Henry Vernon Howell (December 28, 1932 – March 9, 2019) was a Canadian professional hockey player and longtime star for the New York Rangers of the National Hockey League (NHL). He played in the NHL and then the World Hockey Association (WHA) between 1952 and 1976. After his playing career Howell briefly worked as a coach in both leagues, as well as the general manager of the Cleveland Barons in the NHL during the 1977–78 season. He was inducted into the Hockey Hall of Fame in 1979.

Life 
He was born in Hamilton, Ontario and died on March 9, 2019, at the age of 86. He attended GCVI (Guelph Collegiate Vocational Institute), in Guelph, Ontario. Harry was a Westdale Secondary School Alumni. (see Westdale Secondary School). He also played hockey in Guelph.

Career
Howell joined the New York Rangers in 1952. In 1955 he was named captain, but gave up that position after two seasons, as he felt he played poorly those years.

A stalwart, stay at home defenceman, in 1967 Howell was the last player in the pre-expansion era to win the Norris Trophy, and famously said that he was glad he won the trophy then, because Bobby Orr (who finished third that year) would "own" the Norris for some time to come; Orr would win the trophy for the next eight seasons). Howell's playing weight was 195 and he stood 6 foot 1 inches tall. He played seventeen years wearing number 3 for the Rangers. 

In 1969 Howell was offered a front-office position with the Rangers if he retired, but he was interested in still playing, so was sold to the Oakland Seals. He played another eight years in professional hockey; two with Oakland/California Seals, three with the Los Angeles Kings, and one each with three World Hockey Association (WHA) teams:  New York Golden Blades/Jersey Knights (1973–74 WHA season), San Diego Mariners (1974–75), and ending his playing career with the Calgary Cowboys (1975–76).

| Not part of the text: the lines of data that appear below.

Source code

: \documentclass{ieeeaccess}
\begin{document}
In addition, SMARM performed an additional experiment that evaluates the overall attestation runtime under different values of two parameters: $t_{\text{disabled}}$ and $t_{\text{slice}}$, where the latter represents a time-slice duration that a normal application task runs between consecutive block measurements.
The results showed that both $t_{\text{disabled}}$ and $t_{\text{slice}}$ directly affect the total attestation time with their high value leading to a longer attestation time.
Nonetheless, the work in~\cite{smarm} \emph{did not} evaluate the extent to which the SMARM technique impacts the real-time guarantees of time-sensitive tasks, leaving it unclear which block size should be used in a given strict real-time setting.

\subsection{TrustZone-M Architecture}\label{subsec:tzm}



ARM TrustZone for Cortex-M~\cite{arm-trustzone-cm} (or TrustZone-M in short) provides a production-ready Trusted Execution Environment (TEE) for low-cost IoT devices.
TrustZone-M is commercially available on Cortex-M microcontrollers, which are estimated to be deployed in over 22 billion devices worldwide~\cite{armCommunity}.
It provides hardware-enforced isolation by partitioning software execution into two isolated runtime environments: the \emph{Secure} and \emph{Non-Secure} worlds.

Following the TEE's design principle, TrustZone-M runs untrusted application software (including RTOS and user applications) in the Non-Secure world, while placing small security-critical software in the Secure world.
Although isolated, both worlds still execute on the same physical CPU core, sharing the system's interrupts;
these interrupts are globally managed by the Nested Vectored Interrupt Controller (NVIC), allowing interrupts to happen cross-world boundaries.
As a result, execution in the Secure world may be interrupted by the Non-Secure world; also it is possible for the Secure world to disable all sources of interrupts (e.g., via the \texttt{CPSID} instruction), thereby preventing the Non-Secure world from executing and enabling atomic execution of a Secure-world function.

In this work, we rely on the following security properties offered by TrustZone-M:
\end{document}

Howell first moved into team management while still a player. After seven games with the New York Golden Blades, on November 21, 1973, Howell was elevated to player-coach when the team was moved and became the Jersey Knights for the remainder of the season. At the end of that season, the Knights moved and became the San Diego Mariners, with Howell still performing double duty as player-coach. Howell was strictly a player during his season with the Calgary Cowboys.

Howell played 1,411 NHL games and 170 WHA games, scoring 101 goals and 360 assists for 461 points.

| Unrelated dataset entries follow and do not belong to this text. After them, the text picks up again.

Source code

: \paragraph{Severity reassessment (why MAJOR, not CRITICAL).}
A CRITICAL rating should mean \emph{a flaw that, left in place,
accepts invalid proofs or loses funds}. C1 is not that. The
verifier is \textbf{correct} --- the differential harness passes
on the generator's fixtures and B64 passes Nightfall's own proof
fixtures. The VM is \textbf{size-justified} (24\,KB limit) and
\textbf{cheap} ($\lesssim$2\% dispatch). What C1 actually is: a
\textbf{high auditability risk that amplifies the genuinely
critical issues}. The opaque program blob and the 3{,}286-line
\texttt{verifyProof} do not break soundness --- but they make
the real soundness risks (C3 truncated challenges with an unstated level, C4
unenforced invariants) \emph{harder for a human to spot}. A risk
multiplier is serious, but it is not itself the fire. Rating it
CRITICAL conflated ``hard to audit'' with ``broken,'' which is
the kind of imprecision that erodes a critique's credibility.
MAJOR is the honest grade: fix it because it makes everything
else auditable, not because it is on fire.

He was named a First Team All-Star in 1967, and played in All-Star Games in 1954, 1963, 1964, 1965, 1967, 1968 and 1970. 

When he left the NHL, Howell had played more games as a defenseman than anyone else, and remains sixth in all time games played as a defenseman. He also holds the record for most games played for New York Rangers: 1,160.

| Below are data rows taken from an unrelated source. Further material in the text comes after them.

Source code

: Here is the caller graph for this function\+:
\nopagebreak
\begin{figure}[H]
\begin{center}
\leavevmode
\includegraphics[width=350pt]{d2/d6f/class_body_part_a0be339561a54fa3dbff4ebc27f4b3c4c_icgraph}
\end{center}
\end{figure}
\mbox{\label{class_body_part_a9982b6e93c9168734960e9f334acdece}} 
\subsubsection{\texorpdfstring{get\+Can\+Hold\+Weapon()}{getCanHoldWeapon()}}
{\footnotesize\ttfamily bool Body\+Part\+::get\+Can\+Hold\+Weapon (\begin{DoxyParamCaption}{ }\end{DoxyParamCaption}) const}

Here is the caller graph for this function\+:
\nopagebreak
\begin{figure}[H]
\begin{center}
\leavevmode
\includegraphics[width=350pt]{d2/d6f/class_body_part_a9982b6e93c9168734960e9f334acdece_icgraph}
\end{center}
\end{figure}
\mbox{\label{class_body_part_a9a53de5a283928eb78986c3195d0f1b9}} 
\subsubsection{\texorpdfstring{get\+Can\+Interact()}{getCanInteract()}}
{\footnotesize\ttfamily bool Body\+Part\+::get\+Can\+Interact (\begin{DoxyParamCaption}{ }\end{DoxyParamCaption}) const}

After retiring as a player, Howell became general manager of the Cleveland Barons for the 1977–78 NHL season. The Barons were in dire financial circumstances, and merged with the equally challenged Minnesota North Stars at the end of that season. Howell became head coach of the merged Minnesota North Stars for the 1977–78 season, but resigned after only 11 games.

Howell was inducted into the Hockey Hall of Fame in 1979.

In 1990, he won the Stanley Cup as a member of the Edmonton Oilers where he served as a scout. In 2000 he re-joined the Rangers as a scout, and worked in that role until retiring in 2004.

Howell's #3, along with Andy Bathgate's #9, was retired by the New York Rangers on February 22, 2009.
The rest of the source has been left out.